(Collected data)
[Start of Attachment]

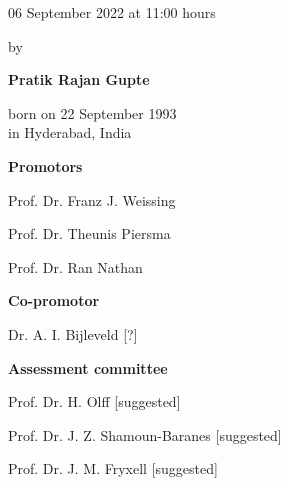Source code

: \begin{titlepage}
\begin{addmargin}[-1cm]{-3cm}
\begin{center}
{            \vspace{3mm}

            06 September 2022 at 11:00 hours

            \vspace{12mm}

            by

            \vspace{12mm}

            \textbf{Pratik Rajan Gupte}

            \vspace{3mm}

            born on 22 September 1993\\
            in Hyderabad, India
        }

    \end{center}

    \pagebreak
    \thispagestyle{empty}

    \textbf{Promotors}
    \begin{description}
        \item Prof. Dr. Franz J. Weissing
        \item Prof. Dr. Theunis Piersma
        \item Prof. Dr. Ran Nathan
    \end{description}

    \vspace{6mm}

    \textbf{Co-promotor}
    \begin{description}
        \item Dr. A. I. Bijleveld [?]
    \end{description}

    \vspace{6mm}

    \textbf{Assessment committee}
    \begin{description}
        \item Prof. Dr. H. Olff [suggested]
        \item Prof. Dr. J. Z. Shamoun-Baranes [suggested]
        \item Prof. Dr. J. M. Fryxell [suggested]
    \end{description}

  \end{addmargin}

\end{titlepage}


    

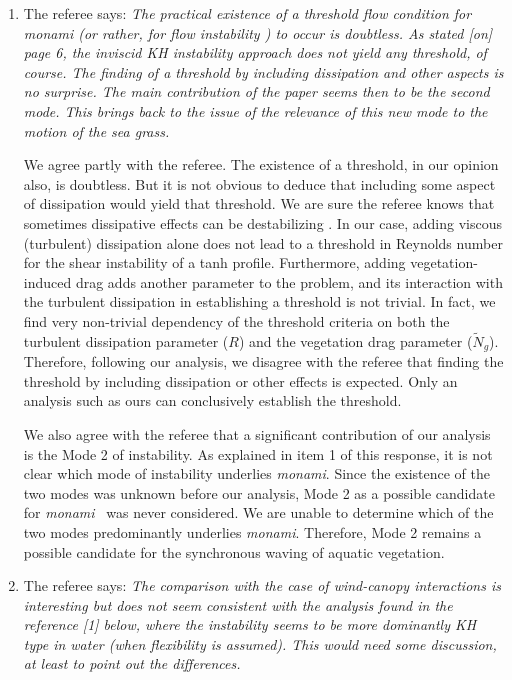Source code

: \documentclass[letterpaper,10pt]{article}
\newcommand{\Rey}{{R}}
\newcommand{\Ndg}{\tilde{N}_g}
\newcommand{\monami}{\textit{monami}}
\begin{document}
\begin{enumerate}
\item The referee says:
\textit{
The practical existence of a threshold flow condition for monami (or rather,  for flow instability ) to occur is doubtless.  As stated [on] page 6, the inviscid KH instability approach does not yield any threshold, of course. The finding of a threshold by including dissipation and other aspects is no surprise. The main contribution of the paper seems then to be the second mode. This brings back to the issue of the relevance of this new mode to the motion of the sea grass.
}

We agree partly with the referee. The existence of a threshold, in our opinion also, is doubtless. 
But it is not obvious to deduce that including some aspect of dissipation would yield that threshold. 
We are sure the referee knows that sometimes dissipative effects can be destabilizing \citep{Krechetnikov2007}. 
In our case, adding viscous (turbulent) dissipation alone does not lead to a threshold in Reynolds number for the shear instability of a tanh profile. 
Furthermore, adding vegetation-induced drag adds another parameter to the problem, and its interaction with the turbulent dissipation in establishing a threshold is not trivial. 
In fact, we find very non-trivial dependency of the threshold criteria on both the turbulent dissipation parameter ($\Rey$) and the vegetation drag parameter ($\Ndg$). 
Therefore, following our analysis, we disagree with the referee that finding the threshold  by including dissipation or other effects is expected. 
Only an analysis such as ours can conclusively establish the threshold.

We also agree with the referee that a significant contribution of our analysis is the Mode 2 of instability.
As explained in item 1 of this response, it is not clear which mode of instability underlies \monami.
Since the existence of the two modes was unknown before our analysis, Mode 2 as a possible candidate for \monami~ was never considered. 
We are unable to determine which of the two modes predominantly underlies \monami.
Therefore, Mode 2 remains a possible candidate for the synchronous waving of aquatic vegetation.

\item The referee says:
\textit{
The comparison with the case of wind-canopy interactions is interesting but does not seem consistent with the analysis found in the reference [1]  below, where the instability seems to be more dominantly KH type in water  (when flexibility is assumed).  This would need some discussion, at least to point out the differences.
}


\end{enumerate}
\end{document}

[End of Attachment]

EXERCISE GOAL
Work through the records above. Copy every line with the string "possible".

TASK RESPONSE
Since the existence of the two modes was unknown before our analysis, Mode 2 as a possible candidate for \monami~ was never considered. 
Therefore, Mode 2 remains a possible candidate for the synchronous waving of aquatic vegetation.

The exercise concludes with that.